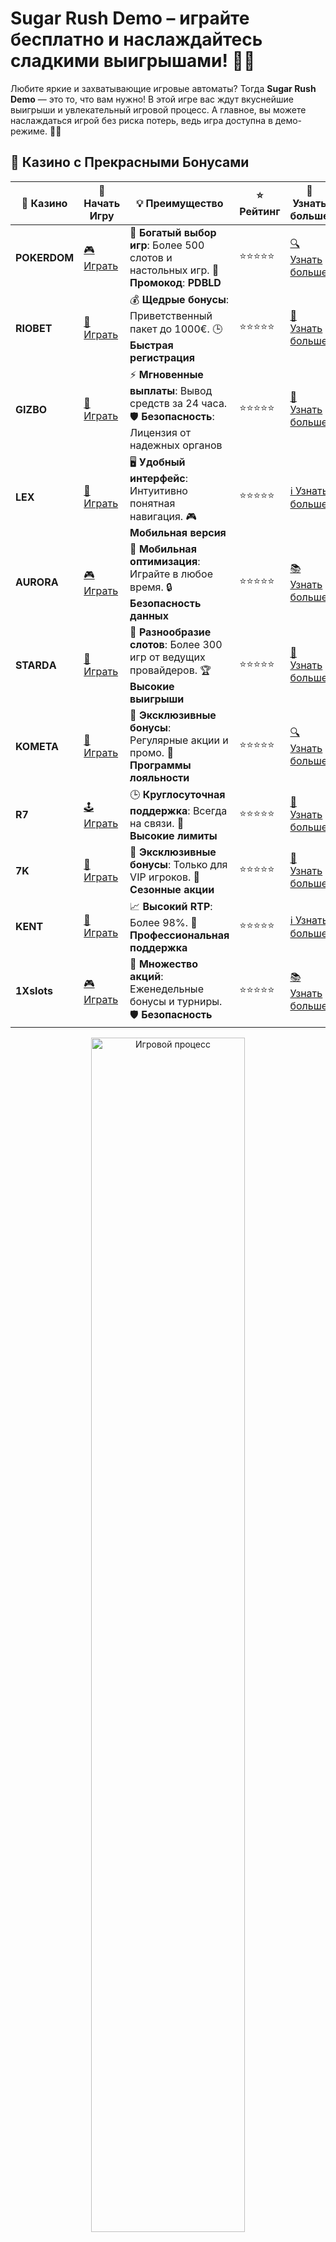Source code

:# Sugar Rush Demo – играйте бесплатно и наслаждайтесь сладкими выигрышами! 🍬🍭

Любите яркие и захватывающие игровые автоматы? Тогда **Sugar Rush Demo** — это то, что вам нужно! В этой игре вас ждут вкуснейшие выигрыши и увлекательный игровой процесс. А главное, вы можете наслаждаться игрой без риска потерь, ведь игра доступна в демо-режиме. 🎰🍒

## 🌟 Казино с Прекрасными Бонусами

| 🎲 **Казино** | 🔗 **Начать Игру** | 💡 **Преимущество** | ⭐ **Рейтинг** | 🔗 **Узнать больше** |
|--------------|---------------------|---------------------|----------------|----------------------|
| **POKERDOM**  | [🎮 Играть](https://brandplay.link/4k77v2yx) | 🎉 **Богатый выбор игр**: Более 500 слотов и настольных игр. 🎁 **Промокод**: **PDBLD** | ⭐⭐⭐⭐⭐ | [🔍 Узнать больше](https://brandplay.link/4k77v2yx) |
| **RIOBET**    | [🎰 Играть](https://brandplay.link/7xBLTPyj) | 💰 **Щедрые бонусы**: Приветственный пакет до 1000€. 🕒 **Быстрая регистрация** | ⭐⭐⭐⭐⭐ | [📖 Узнать больше](https://brandplay.link/7xBLTPyj) |
| **GIZBO**     | [🎲 Играть](https://brandplay.link/bprXw4YV) | ⚡ **Мгновенные выплаты**: Вывод средств за 24 часа. 🛡️ **Безопасность**: Лицензия от надежных органов | ⭐⭐⭐⭐⭐ | [📝 Узнать больше](https://brandplay.link/bprXw4YV) |
| **LEX**       | [🤑 Играть](https://brandplay.link/zW4hdDFV) | 🖥️ **Удобный интерфейс**: Интуитивно понятная навигация. 🎮 **Мобильная версия** | ⭐⭐⭐⭐⭐ | [ℹ️ Узнать больше](https://brandplay.link/zW4hdDFV) |
| **AURORA**    | [🎮 Играть](https://10trafic-stat2.com/click/668546556bcc6313411604bd/6766/13032/subaccount) | 📱 **Мобильная оптимизация**: Играйте в любое время. 🔒 **Безопасность данных** | ⭐⭐⭐⭐⭐ | [📚 Узнать больше](https://10trafic-stat2.com/click/668546556bcc6313411604bd/6766/13032/subaccount) |
| **STARDА**    | [🎯 Играть](https://brandplay.link/fB7xwRFL) | 🎰 **Разнообразие слотов**: Более 300 игр от ведущих провайдеров. 🏆 **Высокие выигрыши** | ⭐⭐⭐⭐⭐ | [🔎 Узнать больше](https://brandplay.link/fB7xwRFL) |
| **KOMETA**    | [🎰 Играть](https://brandplay.link/8ZymQJV8) | 🎁 **Эксклюзивные бонусы**: Регулярные акции и промо. 🔄 **Программы лояльности** | ⭐⭐⭐⭐⭐ | [🔍 Узнать больше](https://brandplay.link/8ZymQJV8) |
| **R7**        | [🕹️ Играть](https://brandplay.link/bMd3Yjsw) | 🕒 **Круглосуточная поддержка**: Всегда на связи. 💸 **Высокие лимиты** | ⭐⭐⭐⭐⭐ | [📖 Узнать больше](https://brandplay.link/bMd3Yjsw) |
| **7K**        | [🎲 Играть](https://brandplay.link/BvQyFShp) | 🌟 **Эксклюзивные бонусы**: Только для VIP игроков. 🎉 **Сезонные акции** | ⭐⭐⭐⭐⭐ | [📝 Узнать больше](https://brandplay.link/BvQyFShp) |
| **KENT**      | [🤑 Играть](https://brandplay.link/Fv2WP3js) | 📈 **Высокий RTP**: Более 98%. 💼 **Профессиональная поддержка** | ⭐⭐⭐⭐⭐ | [ℹ️ Узнать больше](https://brandplay.link/Fv2WP3js) |
| **1Xslots**   | [🎮 Играть](https://brandplay.link/hSB1khtr) | 🎉 **Множество акций**: Еженедельные бонусы и турниры. 🛡️ **Безопасность** | ⭐⭐⭐⭐⭐ | [📚 Узнать больше](https://brandplay.link/hSB1khtr) |

<div align="center"> <img src="https://i.pinimg.com/originals/1d/b3/25/1db325483acbe642c6d4e6fdd73a4988.gif" alt="Игровой процесс" width="70%"> </div>
---

## 🚀 Быстрые Выигрыши и Поддержка

| 🎲 **Казино** | 🔗 **Начать Игру** | 💡 **Преимущество** | ⭐ **Рейтинг** | 🔗 **Узнать больше** |
|--------------|---------------------|---------------------|----------------|----------------------|
| **GAMA**      | [🎯 Играть](https://brandplay.link/j6NMKsDz) | 🔍 **Интуитивный интерфейс**: Легкость использования. 🏅 **Престижные турниры** | ⭐⭐⭐⭐☆ | [🔎 Узнать больше](https://brandplay.link/j6NMKsDz) |
| **ONION**     | [🎰 Играть](https://brandplay.link/zBGRVpQ9) | 🤑 **Низкие ставки**: Идеально для начинающих. 🔄 **Быстрые выводы** | ⭐⭐⭐⭐☆ | [🔍 Узнать больше](https://brandplay.link/zBGRVpQ9) |
| **ЧЕМПИОН**   | [🕹️ Играть](https://temon-gter.cfd/go/lRq?p80412p304504pcc44t17455) | 🏅 **Лояльная программа**: Награды за активность. 🎁 **Ежемесячные бонусы** | ⭐⭐⭐⭐☆ | [📖 Узнать больше](https://temon-gter.cfd/go/lRq?p80412p304504pcc44t17455) |
| **VAVADA**    | [🎲 Играть](https://vavadapartner.pro/?promo=ea5c9275-6854-4505-94fc-95ab18221945-linkb2) | 🚀 **Быстрая регистрация**: Начните играть мгновенно. 🔐 **Безопасные транзакции** | ⭐⭐⭐⭐☆ | [📝 Узнать больше](https://vavadapartner.pro/?promo=ea5c9275-6854-4505-94fc-95ab18221945-linkb2) |
| **FRIENDS**   | [🤑 Играть](https://gofriends.mba/linkb2) | 🤝 **Социальные игры**: Играйте с друзьями. 🌐 **Мультиплатформенность** | ⭐⭐⭐⭐☆ | [ℹ️ Узнать больше](https://gofriends.mba/linkb2) |
| **1WIN**      | [🎮 Играть](https://brandplay.link/smXVpBbG) | 🏆 **Спортивные ставки**: Широкий выбор видов спорта. 💵 **Высокие коэффициенты** | ⭐⭐⭐⭐☆ | [📚 Узнать больше](https://brandplay.link/smXVpBbG) |
| **DRIP**      | [🎯 Играть](https://drp-ircp01.com/c07e6a3db) | 🌐 **Инновационные игры**: Новейшие игровые технологии. 🛡️ **Высокая безопасность** | ⭐⭐⭐⭐☆ | [🔎 Узнать больше](https://drp-ircp01.com/c07e6a3db) |
| **JOYCASINO** | [🎰 Играть](https://rpc30.call2me.pro/?/ru/registration?apkpop=0&partner=p24970p3291217pc98f) | 🎁 **Приятные бонусы**: Ежедневные акции и подарки. 🕹️ **Разнообразие игр** | ⭐⭐⭐⭐☆ | [🔍 Узнать больше](https://rpc30.call2me.pro/?/ru/registration?apkpop=0&partner=p24970p3291217pc98f) |
| **PLAYFORTUNA** | [🎮 Играть](https://fortunapromo.net/alt/playfortuna/registration?0dc4a9362a71feb7e3f165fb8e766f70) | 🎉 **Регулярные акции**: Бонусы, фриспины и многое другое. 🏅 **Турниры** | ⭐⭐⭐⭐☆ | [📚 Узнать больше](https://fortunapromo.net/alt/playfortuna/registration?0dc4a9362a71feb7e3f165fb8e766f70) |
| **SYKAA**     | [🤑 Играть](https://s-two-way.com/?source=linkb2&pid=30697) | 💸 **Доступные ставки**: Идеально для новичков. 🎁 **Щедрые бонусы** | ⭐⭐⭐⭐☆ | [🔍 Узнать больше](https://s-two-way.com/?source=linkb2&pid=30697) |

<div align="center"> <img src="https://i.pinimg.com/originals/1d/b3/25/1db325483acbe642c6d4e6fdd73a4988.gif" alt="Игровой процесс" width="70%"> </div>

![Sugar Rush Demo](https://i.pinimg.com/originals/a9/29/6e/a9296ea1cf6a7c20a985e593451f0323.png)

## Что такое Sugar Rush Demo? 🤩

**Sugar Rush Demo** — это демо-версия одного из самых популярных слотов в мире азартных игр, который погружает вас в атмосферу сладких угощений и невероятных выигрышей. В этом режиме вы можете играть абсолютно бесплатно, используя виртуальные кредиты, и наслаждаться всеми особенностями игры без риска потратить реальные деньги.

### Особенности игры Sugar Rush 🍬

- **Красочная графика**: Каждый вращающийся барабан перенесет вас в мир ярких конфет и сладких сюрпризов. Множество бонусов, бонусных игр и захватывающих символов делают игру не только увлекательной, но и визуально привлекательной.
- **Простота и доступность**: Игра Sugar Rush проста в освоении и идеально подходит как для новичков, так и для опытных игроков.
- **Бонусные раунды**: Игра предлагает различные бонусы и фриспины, которые добавляют азарт и дополнительные возможности для выигрыша.

### Почему стоит попробовать **Sugar Rush Demo**? 🍭

1. **Безопасность и отсутствие рисков**: В демо-режиме вы играете на виртуальные кредиты, что полностью исключает финансовые риски. Вы можете наслаждаться игровым процессом, не переживая о потерях.
2. **Развлечение и обучение**: Это отличный способ познакомиться с игровым процессом и правилами слота. Попробуйте разные стратегии и тактики, чтобы быть готовыми к игре на реальные деньги.
3. **Доступность в любое время**: Игра доступна 24/7, и вы можете начать играть в любой момент, даже если у вас есть всего несколько минут для отдыха.

## Как играть в **Sugar Rush Demo**? 🎮

1. **Выберите демо-режим**: Откройте игру на сайте и выберите демо-режим, чтобы начать играть бесплатно.
2. **Выберите ставку**: Настройте ставку с учетом виртуальных кредитов и начните вращать барабаны.
3. **Собирать комбинации**: Вашей целью является собрать выигрышные комбинации из конфет и других сладких символов. Чем больше одинаковых символов, тем выше выигрыш!
4. **Используйте бонусы**: Игра предлагает бонусные раунды и фриспины, которые помогут увеличить ваш виртуальный баланс.

## Бонусы и фриспины в Sugar Rush 🍒

Одним из основных плюсов игры **Sugar Rush** является наличие бонусных раундов и фриспинов, которые могут существенно увеличить ваш виртуальный баланс.

- **Фриспины**: Соберите нужные символы для активации фриспинов и получите бесплатные вращения с увеличенными выигрышами.
- **Бонусные игры**: Иногда вы можете попасть в специальный бонусный раунд, где шансы на крупный выигрыш значительно увеличиваются.

## Популярные платформы для игры в **Sugar Rush Demo** 🎰

Если вы хотите насладиться игрой в **Sugar Rush Demo**, вы можете найти эту игру на множествах онлайн-казино, предлагающих бесплатный доступ к демо-играм. Вот несколько брендов, которые могут предложить вам доступ к этому слоту:

1. **Pokerdom**: Отличная платформа для игроков, где можно найти множество популярных игр в демо-режиме.
2. **Riobet**: Здесь тоже можно наслаждаться игрой **Sugar Rush Demo** без риска для своего баланса.
3. **Kometa**: В этом казино вы сможете испытать удачу в **Sugar Rush Demo** и протестировать все функции игры.
4. **7K Casino**: Откройте для себя сладкие выигрыши в демо-режиме, играя на 7K Casino.

## Почему стоит играть в **Sugar Rush Demo**? 🎉

1. **Никаких рисков**: В демо-режиме вы играете бесплатно, не рискуя своими деньгами.
2. **Тренировка и развлечения**: Это отличный способ потренироваться перед игрой на реальные деньги и просто хорошо провести время.
3. **Большие выигрыши**: Даже в демо-режиме можно испытать всю магию выигрышей и бонусов в **Sugar Rush**.

## Заключение 🎯

**Sugar Rush Demo** — это отличный способ насладиться сладкими выигрышами и увлекательным игровым процессом без риска потерь. Это идеальный слот для всех любителей красочных и захватывающих игр, а бесплатный демо-режим позволяет вам получить максимальное удовольствие от игры и улучшить свои навыки.

Зайдите в демо-режим, начните играть и погружайтесь в мир сладких выигрышей! 🍬🎰
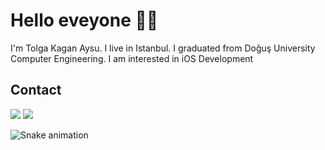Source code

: #  Hello eveyone 👐🏻
 I'm Tolga Kagan Aysu. I live in Istanbul. I graduated from Doğuş University Computer Engineering. I am interested in iOS Development
 
  ## Contact
   <a href="https://www.linkedin.com/in/tolgakaganaysu" target="_blank"><img src="https://img.shields.io/badge/-LinkedIn-%230077B5?style=for-the-badge&logo=linkedin&logoColor=white" target="_blank"></a> 
  <a href = "mailto: tolgakaanaysu@gmail.com"><img src="https://img.shields.io/badge/-Gmail-%23333?style=for-the-badge&logo=gmail&logoColor=white" target="_blank"></a>

  ![Snake animation](https://github.com/tolgakaanaysu/tolgakaanaysu/blob/output/github-contribution-grid-snake.svg)




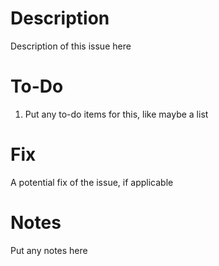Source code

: # Description
Description of this issue here

# To-Do
1) Put any to-do items for this, like maybe a list

# Fix
A potential fix of the issue, if applicable

# Notes
Put any notes here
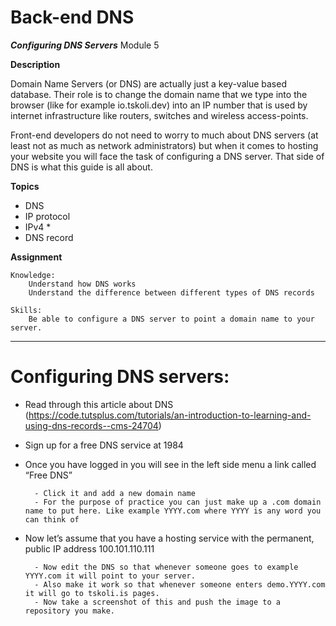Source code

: # Back-end DNS
***Configuring DNS Servers***
Module 5

**Description**

Domain Name Servers (or DNS) are actually just a key-value based database. Their role is to change the domain name that we type into the browser (like for example io.tskoli.dev) into an IP number that is used by internet infrastructure like routers, switches and wireless access-points.

Front-end developers do not need to worry to much about DNS servers (at least not as much as network administrators) but when it comes to hosting your website you will face the task of configuring a DNS server. 
That side of DNS is what this guide is all about.

**Topics**
- DNS
- IP protocol
- IPv4 *
- DNS record

**Assignment**

	Knowledge:
		Understand how DNS works
		Understand the difference between different types of DNS records

	Skills:
		Be able to configure a DNS server to point a domain name to your server.
  
----------------------------------------------------------------------------------
# Configuring DNS servers:

- Read through this article about DNS   (https://code.tutsplus.com/tutorials/an-introduction-to-learning-and-using-dns-records--cms-24704) 

- Sign up for a free DNS service at 1984 

- Once you have logged in you will see in the left side menu a link called “Free DNS”

        - Click it and add a new domain name
        - For the purpose of practice you can just make up a .com domain name to put here. Like example YYYY.com where YYYY is any word you can think of 
        
- Now let’s assume that you have a hosting service with the permanent, public IP address 100.101.110.111

        - Now edit the DNS so that whenever someone goes to example YYYY.com it will point to your server.
        - Also make it work so that whenever someone enters demo.YYYY.com it will go to tskoli.is pages.
        - Now take a screenshot of this and push the image to a repository you make.
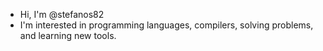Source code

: - Hi, I'm @stefanos82
- I'm interested in programming languages, compilers, solving problems, and
  learning new tools.
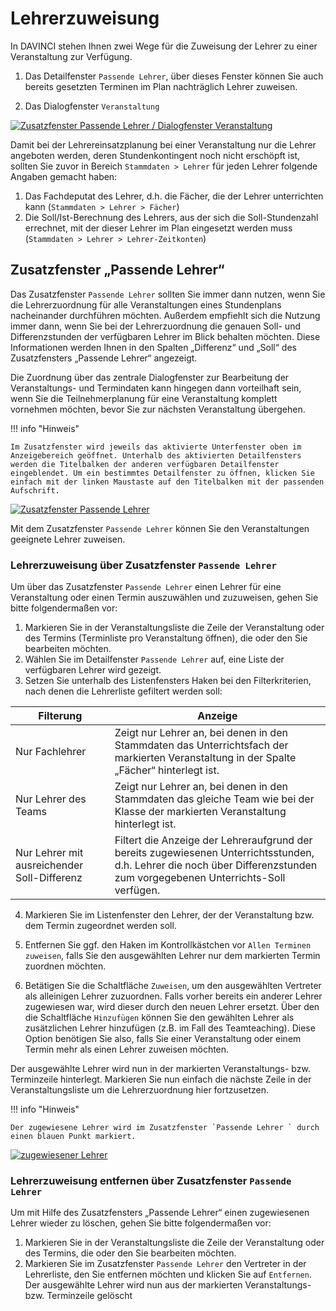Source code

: # Lehrerzuweisung

[4]:/assets/images/stundenplan/04.png
[5]:/assets/images/stundenplan/05.png
[6]:/assets/images/stundenplan/06.png

In DAVINCI stehen Ihnen zwei Wege für die Zuweisung der Lehrer zu einer Veranstaltung zur Verfügung.

1. Das Detailfenster `Passende Lehrer`, über dieses Fenster können Sie auch bereits gesetzten Terminen im Plan nachträglich Lehrer zuweisen.

2. Das Dialogfenster `Veranstaltung`

[![Zusatzfenster `Passende Lehrer` / Dialogfenster `Veranstaltung`][4]][4]

Damit bei der Lehrereinsatzplanung bei einer Veranstaltung nur die Lehrer angeboten werden, deren Stundenkontingent noch nicht erschöpft ist, sollten Sie zuvor in Bereich `Stammdaten > Lehrer` für jeden Lehrer folgende Angaben gemacht haben:

1. Das Fachdeputat des Lehrer, d.h. die Fächer, die der Lehrer unterrichten kann (`Stammdaten > Lehrer > Fächer`)
2. Die Soll/Ist-Berechnung des Lehrers, aus der sich die Soll-Stundenzahl errechnet, mit der dieser Lehrer im Plan eingesetzt werden muss (`Stammdaten > Lehrer > Lehrer-Zeitkonten`)

## Zusatzfenster „Passende Lehrer“

Das Zusatzfenster `Passende Lehrer` sollten Sie immer dann nutzen, wenn Sie die Lehrerzuordnung für alle Veranstaltungen eines Stundenplans nacheinander durchführen möchten. Außerdem empfiehlt sich die Nutzung immer dann, wenn Sie bei der Lehrerzuordnung die genauen
Soll- und Differenzstunden der verfügbaren Lehrer im Blick behalten möchten. Diese Informationen werden Ihnen in den Spalten „Differenz“ und „Soll“ des Zusatzfensters „Passende Lehrer“ angezeigt.

Die Zuordnung über das zentrale Dialogfenster zur Bearbeitung der Veranstaltungs- und
Termindaten kann hingegen dann vorteilhaft sein, wenn Sie die Teilnehmerplanung für eine
Veranstaltung komplett vornehmen möchten, bevor Sie zur nächsten Veranstaltung übergehen.

!!! info "Hinweis"

    Im Zusatzfenster wird jeweils das aktivierte Unterfenster oben im Anzeigebereich geöffnet. Unterhalb des aktivierten Detailfensters werden die Titelbalken der anderen verfügbaren Detailfenster eingeblendet. Um ein bestimmtes Detailfenster zu öffnen, klicken Sie einfach mit der linken Maustaste auf den Titelbalken mit der passenden Aufschrift.

[![Zusatzfenster `Passende Lehrer`][5]][5]

Mit dem Zusatzfenster `Passende Lehrer` können Sie den Veranstaltungen geeignete Lehrer zuweisen. 

### Lehrerzuweisung über Zusatzfenster `Passende Lehrer`

Um über das Zusatzfenster `Passende Lehrer` einen Lehrer für eine Veranstaltung oder einen Termin auszuwählen und zuzuweisen, gehen Sie bitte folgendermaßen vor:

1. Markieren Sie in der Veranstaltungsliste die Zeile der Veranstaltung oder des Termins (Terminliste pro Veranstaltung öffnen), die oder den Sie bearbeiten möchten.
2. Wählen Sie im Detailfenster `Passende Lehrer` auf, eine Liste der verfügbaren Lehrer wird gezeigt.
3. Setzen Sie unterhalb des Listenfensters Haken bei den Filterkriterien, nach denen die Lehrerliste gefiltert werden soll:

Filterung | Anzeige
--|-- 
Nur Fachlehrer | Zeigt nur Lehrer an, bei denen in den Stammdaten das Unterrichtsfach der markierten Veranstaltung in der Spalte „Fächer“ hinterlegt ist.
Nur Lehrer des Teams | Zeigt nur Lehrer an, bei denen in den Stammdaten das gleiche Team wie bei der Klasse der markierten Veranstaltung hinterlegt ist.
Nur Lehrer mit ausreichender Soll-Differenz | Filtert die Anzeige der Lehreraufgrund der bereits zugewiesenen Unterrichtsstunden, d.h. Lehrer die noch über Differenzstunden zum vorgegebenen Unterrichts-Soll verfügen.

4. Markieren Sie im Listenfenster den Lehrer, der der Veranstaltung bzw. dem Termin zugeordnet
werden soll.

5. Entfernen Sie ggf. den Haken im Kontrollkästchen vor `Allen Terminen zuweisen`, falls Sie den ausgewählten Lehrer nur dem markierten Termin zuordnen möchten.

6. Betätigen Sie die Schaltfläche `Zuweisen`, um den ausgewählten Vertreter als alleinigen Lehrer zuzuordnen. Falls vorher bereits ein anderer Lehrer zugewiesen war, wird dieser durch den neuen Lehrer ersetzt. Über den die Schaltfläche `Hinzufügen` können Sie den gewählten Lehrer als zusätzlichen Lehrer hinzufügen (z.B. im Fall des Teamteaching). Diese Option benötigen Sie also, falls Sie einer Veranstaltung oder einem Termin mehr als einen Lehrer zuweisen möchten.

Der ausgewählte Lehrer wird nun in der markierten Veranstaltungs- bzw. Terminzeile hinterlegt.
Markieren Sie nun einfach die nächste Zeile in der Veranstaltungsliste um die Lehrerzuordnung hier fortzusetzen.

!!! info "Hinweis"

    Der zugewiesene Lehrer wird im Zusatzfenster `Passende Lehrer ` durch einen blauen Punkt markiert.

[![zugewiesener Lehrer][6]][6]

### Lehrerzuweisung entfernen über Zusatzfenster `Passende Lehrer`

Um mit Hilfe des Zusatzfensters „Passende Lehrer“ einen zugewiesenen Lehrer wieder zu löschen,
gehen Sie bitte folgendermaßen vor:

1. Markieren Sie in der Veranstaltungsliste die Zeile der Veranstaltung oder des Termins, die oder den Sie bearbeiten möchten.
2. Markieren Sie im Zusatzfenster `Passende Lehrer` den Vertreter in der Lehrerliste, den Sie entfernen möchten und klicken Sie auf `Entfernen`.
Der ausgewählte Lehrer wird nun aus der markierten Veranstaltungs- bzw. Terminzeile gelöscht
• • • • • • •
* [Directions]
Look above for the line holding "Termindaten kann hingegen", then set down exactly that line and every line after it up to and including the line holding "Nur Lehrer des", with nothing else.

* [Response]
Termindaten kann hingegen dann vorteilhaft sein, wenn Sie die Teilnehmerplanung für eine
Veranstaltung komplett vornehmen möchten, bevor Sie zur nächsten Veranstaltung übergehen.

!!! info "Hinweis"

    Im Zusatzfenster wird jeweils das aktivierte Unterfenster oben im Anzeigebereich geöffnet. Unterhalb des aktivierten Detailfensters werden die Titelbalken der anderen verfügbaren Detailfenster eingeblendet. Um ein bestimmtes Detailfenster zu öffnen, klicken Sie einfach mit der linken Maustaste auf den Titelbalken mit der passenden Aufschrift.

[![Zusatzfenster `Passende Lehrer`][5]][5]

Mit dem Zusatzfenster `Passende Lehrer` können Sie den Veranstaltungen geeignete Lehrer zuweisen. 

### Lehrerzuweisung über Zusatzfenster `Passende Lehrer`

Um über das Zusatzfenster `Passende Lehrer` einen Lehrer für eine Veranstaltung oder einen Termin auszuwählen und zuzuweisen, gehen Sie bitte folgendermaßen vor:

1. Markieren Sie in der Veranstaltungsliste die Zeile der Veranstaltung oder des Termins (Terminliste pro Veranstaltung öffnen), die oder den Sie bearbeiten möchten.
2. Wählen Sie im Detailfenster `Passende Lehrer` auf, eine Liste der verfügbaren Lehrer wird gezeigt.
3. Setzen Sie unterhalb des Listenfensters Haken bei den Filterkriterien, nach denen die Lehrerliste gefiltert werden soll:

Filterung | Anzeige
--|-- 
Nur Fachlehrer | Zeigt nur Lehrer an, bei denen in den Stammdaten das Unterrichtsfach der markierten Veranstaltung in der Spalte „Fächer“ hinterlegt ist.
Nur Lehrer des Teams | Zeigt nur Lehrer an, bei denen in den Stammdaten das gleiche Team wie bei der Klasse der markierten Veranstaltung hinterlegt ist.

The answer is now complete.